Wie geht es den Kindern, wenn sich Eltern trennen? Schon 2015 hat das Bundesfamilienministerium eine Forschergruppe beauftragt, die Trennungsfolgen für die betroffenen Kinder und Jugendlichen zu erforschen. Die Forschenden um Sabine Walper und Stefan Rücker kommen nach komplexen Erhebungsprozessen und vielen Interviews zu folgenden Ergebnissen.

  • Am wichtigsten für das Wohlergehen der Kinder sind ihre Bindungen und Beziehungen zu ihren Eltern sowie das Erleben eines möglichst konfliktfreien Umgangs der Eltern miteinander.
  • Die Wahl des Betreuungsarrangements ist nicht der wesentliche Faktor, sondern nur einer von vielen. Maßgeblich für das kindliche Wohlergehen sind positive Familienbeziehungen und ein regelmäßiger Kontakt zum anderen Elternteil - unabhängig vom jeweiligen Betreuungsarrangement.
  • Will man eine paritätische Betreuung nach der Trennung fördern, muss bereits vor der Trennung eine gleichberechtigte Aufteilung der Sorgearbeit gefördert werden
  • Wurden im Hinblick auf Kontakt- und Betreuungsregelungen die Wünsche und Bedürfnisse der Kinder und Jugendlichen berücksichtigt, so sind diese zufriedener. Dagegen wirken sich Entscheidungen gegen ihren Willen stark auf Gesundheit und Lebensqualität aus.
  • Es ist für das Kindeswohl von zentraler Bedeutung, die Partizipationsmöglichkeiten von Kindern und Jugendlichen in Trennungsfamilien zu stärken, ihnen zuzuhören und ihren Anliegen und Interessen Raum zu geben..
  • Häusliche Gewalt muss in familiengerichtlichen Verfahren systematisch ermittelt und berücksichtigt werden.
  • Bei gesetzlichen Neuregelungen zum Umgangs- und Sorgerecht muss stets in den Blick genommen werden, inwieweit diese auch in Fällen häuslicher Gewalt geeignet sind


Diese Ergebnisse sprechen gegen die gesetzliche Etablierung eines Leitbilds als Betreuungsmodell. Sie unterstreichen, dass umgangsrechtliche Entscheidungen nicht gegen den Willen von Kindern und Jugendlichen getroffen werden sollten. Denn Entscheidungen gegen ihren Willen haben starke negative Auswirklungen auf ihre Gesundheit und Lebensqualität.

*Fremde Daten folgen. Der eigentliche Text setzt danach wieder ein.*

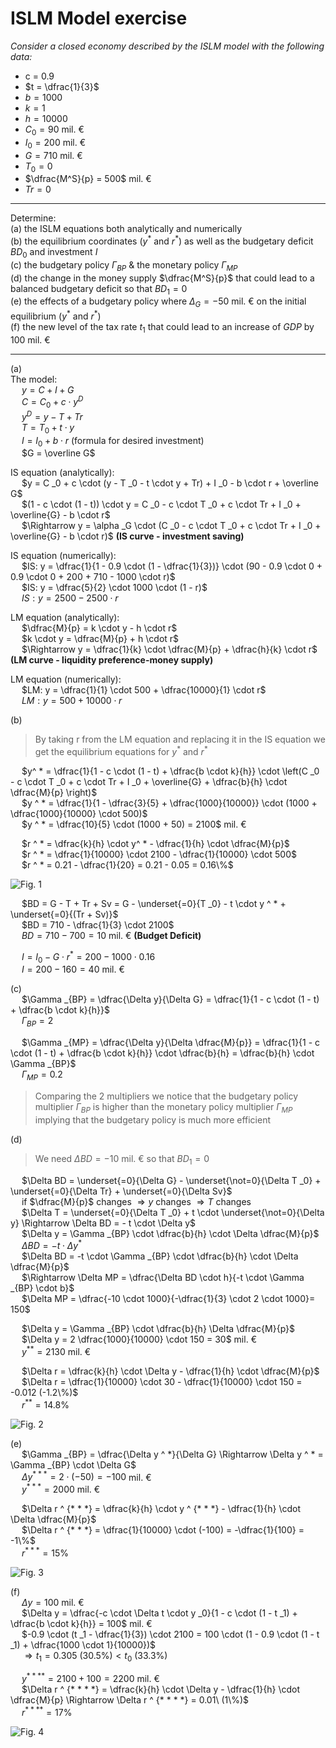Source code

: # ISLM Model exercise

*Consider a closed economy described by the ISLM model with the following data:*  
- c = 0.9
- $t = \dfrac{1}{3}$
- $b = 1000$
- $k = 1$
- $h = 10000$
- $C _0 = 90$ mil. &euro;
- $I _0 = 200$ mil. &euro;
- $G = 710$ mil. &euro;
- $T _0 = 0$
- $\dfrac{M^S}{p} = 500$ mil. &euro;
- $Tr = 0$

---

Determine:  
(a) the ISLM equations both analytically and numerically  
(b) the equilibrium coordinates ($y ^ *$ and $r ^ *$) as well as the budgetary deficit $BD _0$ and investment $I$  
(c) the budgetary policy $\Gamma _{BP}$ & the monetary policy $\Gamma _{MP}$  
(d) the change in the money supply $\dfrac{M^S}{p}$ that could lead to a balanced budgetary deficit so that $BD _1 = 0$  
(e) the effects of a budgetary policy where $\Delta _G = -50$ mil. &euro; on the initial equilibrium ($y ^ *$ and $r ^ *$)  
(f) the new level of the tax rate $t _1$ that could lead to an increase of $GDP$ by $100$ mil. &euro;  

---

(a)  
The model:  
&emsp; $y = C + I + G$  
&emsp; $C = C _0 + c \cdot y ^D$  
&emsp; $y ^D = y - T + Tr$  
&emsp; $T = T _0 + t \cdot y$  
&emsp; $I = I _0 + b \cdot r$ (formula for desired investment)  
&emsp; $G = \overline G$  

IS equation (analytically):  
&emsp; $y = C _0 + c \cdot (y - T _0 - t \cdot y + Tr) + I _0 - b \cdot r + \overline G$  
&emsp; $(1 - c \cdot (1 - t)) \cdot y = C _0 - c \cdot T _0 + c \cdot Tr + I _0 + \overline{G} - b \cdot r$  
&emsp; $\Rightarrow y = \alpha _G \cdot (C _0 - c \cdot T _0 + c \cdot Tr + I _0 + \overline{G} - b \cdot r)$ **(IS curve - investment saving)**  

IS equation (numerically):  
&emsp; $IS: y = \dfrac{1}{1 - 0.9 \cdot (1 - \dfrac{1}{3})} \cdot (90 - 0.9 \cdot 0 + 0.9 \cdot 0 + 200 + 710 - 1000 \cdot r)$  
&emsp; $IS: y = \dfrac{5}{2} \cdot 1000 \cdot (1 - r)$  
&emsp; $IS: y = 2500 - 2500 \cdot r$  

LM equation (analytically):  
&emsp; $\dfrac{M}{p} = k \cdot y - h \cdot r$  
&emsp; $k \cdot y = \dfrac{M}{p} + h \cdot r$  
&emsp; $\Rightarrow y = \dfrac{1}{k} \cdot \dfrac{M}{p} + \dfrac{h}{k} \cdot r$ **(LM curve - liquidity preference-money supply)**  

LM equation (numerically):  
&emsp; $LM: y = \dfrac{1}{1} \cdot 500 + \dfrac{10000}{1} \cdot r$  
&emsp; $LM: y = 500 + 10000 \cdot r$  

(b)  
> By taking r from the LM equation and replacing it in the IS equation we get the equilibrium equations for $y ^ *$ and $r ^ *$  

&emsp; $y^ * = \dfrac{1}{1 - c \cdot (1 - t) + \dfrac{b \cdot k}{h}} \cdot \left(C _0 - c \cdot T _0 + c \cdot Tr + I _0 + \overline{G} + \dfrac{b}{h} \cdot \dfrac{M}{p} \right)$  
&emsp; $y ^ * = \dfrac{1}{1 - \dfrac{3}{5} + \dfrac{1000}{10000}} \cdot (1000 + \dfrac{1000}{10000} \cdot 500)$  
&emsp; $y ^ * = \dfrac{10}{5} \cdot (1000 + 50) = 2100$ mil. &euro;  

&emsp; $r ^ * = \dfrac{k}{h} \cdot y^ * - \dfrac{1}{h} \cdot \dfrac{M}{p}$  
&emsp; $r ^ * = \dfrac{1}{10000} \cdot 2100 - \dfrac{1}{10000} \cdot 500$  
&emsp; $r ^ * = 0.21 - \dfrac{1}{20} = 0.21 - 0.05 = 0.16\%$  

![Fig. 1](images/S09.%20Fig1.png)

&emsp; $BD = G - T + Tr + Sv = G - \underset{=0}{T _0} - t \cdot y ^ * + \underset{=0}{(Tr + Sv)}$  
&emsp; $BD = 710 - \dfrac{1}{3} \cdot 2100$  
&emsp; $BD = 710 - 700 = 10$ mil. &euro; **(Budget Deficit)**  

&emsp; $I = I _0 - G \cdot r ^ * = 200 - 1000 \cdot 0.16$  
&emsp; $I = 200 - 160 = 40$ mil. &euro;  

(c)  
&emsp; $\Gamma _{BP} = \dfrac{\Delta y}{\Delta G} = \dfrac{1}{1 - c \cdot (1 - t) + \dfrac{b \cdot k}{h}}$  
&emsp; $\Gamma _{BP} = 2$  

&emsp; $\Gamma _{MP} = \dfrac{\Delta y}{\Delta \dfrac{M}{p}} = \dfrac{1}{1 - c \cdot (1 - t) + \dfrac{b \cdot k}{h}} \cdot \dfrac{b}{h} = \dfrac{b}{h} \cdot \Gamma _{BP}$  
&emsp; $\Gamma _{MP} = 0.2$  
> Comparing the 2 multipliers we notice that the budgetary policy multiplier $\Gamma _{BP}$ is higher than the monetary policy multiplier $\Gamma _{MP}$ implying that the budgetary policy is much more efficient

(d)  
> We need $\Delta BD = -10$ mil. &euro; so that $BD _1 = 0$

&emsp; $\Delta BD = \underset{=0}{\Delta G} - \underset{\not=0}{\Delta T _0} + \underset{=0}{\Delta Tr} + \underset{=0}{\Delta Sv}$  
&emsp; if $\dfrac{M}{p}$ changes $\Rightarrow y$ changes $\Rightarrow T$ changes  
&emsp; $\Delta T = \underset{=0}{\Delta T _0} + t \cdot \underset{\not=0}{\Delta y} \Rightarrow \Delta BD = - t \cdot \Delta y$  
&emsp; $\Delta y = \Gamma _{BP} \cdot \dfrac{b}{h} \cdot \Delta \dfrac{M}{p}$  
&emsp; $\Delta BD = -t \cdot \Delta y ^ *$  
&emsp; $\Delta BD = -t \cdot \Gamma _{BP} \cdot \dfrac{b}{h} \cdot \Delta \dfrac{M}{p}$  
&emsp; $\Rightarrow \Delta MP = \dfrac{\Delta BD \cdot h}{-t \cdot \Gamma _{BP} \cdot b}$  
&emsp; $\Delta MP = \dfrac{-10 \cdot 1000}{-\dfrac{1}{3} \cdot 2 \cdot 1000}= 150$  

&emsp; $\Delta y = \Gamma _{BP} \cdot \dfrac{b}{h} \Delta \dfrac{M}{p}$  
&emsp; $\Delta y = 2 \dfrac{1000}{10000} \cdot 150 = 30$ mil. &euro;  
&emsp; $y ^ {* *} = 2130$ mil. &euro;  

&emsp; $\Delta r = \dfrac{k}{h} \cdot \Delta y - \dfrac{1}{h} \cdot \dfrac{M}{p}$  
&emsp; $\Delta r = \dfrac{1}{10000} \cdot 30 - \dfrac{1}{10000} \cdot 150 = -0.012 (-1.2\%)$  
&emsp; $r ^ {* *} = 14.8\%$  

![Fig. 2](images/S09.%20Fig2.png)

(e)  
&emsp; $\Gamma _{BP} = \dfrac{\Delta y ^ *}{\Delta G} \Rightarrow \Delta y ^ * = \Gamma _{BP} \cdot \Delta G$  
&emsp; $\Delta y ^{* * *} = 2 \cdot (-50) = -100$ mil. &euro;  
&emsp; $y ^ {* * *} = 2000$ mil. &euro;  

&emsp; $\Delta r ^ {* * *} = \dfrac{k}{h} \cdot y ^ {* * *} - \dfrac{1}{h} \cdot \Delta \dfrac{M}{p}$  
&emsp; $\Delta r ^ {* * *} = \dfrac{1}{10000} \cdot (-100) = -\dfrac{1}{100} = -1\%$  
&emsp; $r ^ {* * *} = 15\%$  

![Fig. 3](images/S09.%20Fig3.png)

(f)  
&emsp; $\Delta y = 100$ mil. &euro;  
&emsp; $\Delta y = \dfrac{-c \cdot \Delta t \cdot y _0}{1 - c \cdot (1 - t _1) + \dfrac{b \cdot k}{h}} = 100$ mil. &euro;  
&emsp; $-0.9 \cdot (t _1 - \dfrac{1}{3}) \cdot 2100 = 100 \cdot (1 - 0.9 \cdot (1 - t _1) + \dfrac{1000 \cdot 1}{10000})$  
&emsp; $\Rightarrow t _1 = 0.305\ (30.5\%) < t _0\ (33.3\%)$  

&emsp; $y ^ {* * * *} = 2100 + 100 = 2200$ mil. &euro;  
&emsp; $\Delta r ^ {* * * *} = \dfrac{k}{h} \cdot \Delta y - \dfrac{1}{h} \cdot \dfrac{M}{p} \Rightarrow \Delta r ^ {* * * *} = 0.01\ (1\%)$  
&emsp; $r ^ {* * * *} = 17\%$  

![Fig. 4](images/S09.%20Fig4.png)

Die Studie ist die erste in dieser Art und weist damit eine Innovation im Bereich von Trennung und Scheidung aus. In der Studie wurde das Wohl von Kindern anhand von Methoden und Verfahren aus der klinischen Kinderpsychologie empirisch operationalisiert und ausgewertet. Im Zentrum der Betrachtungen steht das Wohl von Kindern im Kontext von Trennung und Scheidung. Diese Studie knüpft damit an den internationalen Wissenschaftsdiskurs zur Frage an, welche Faktoren zu einer möglichst kindeswohl-sensiblen Ausgestaltung von Trennungen und Scheidungen beitragen können.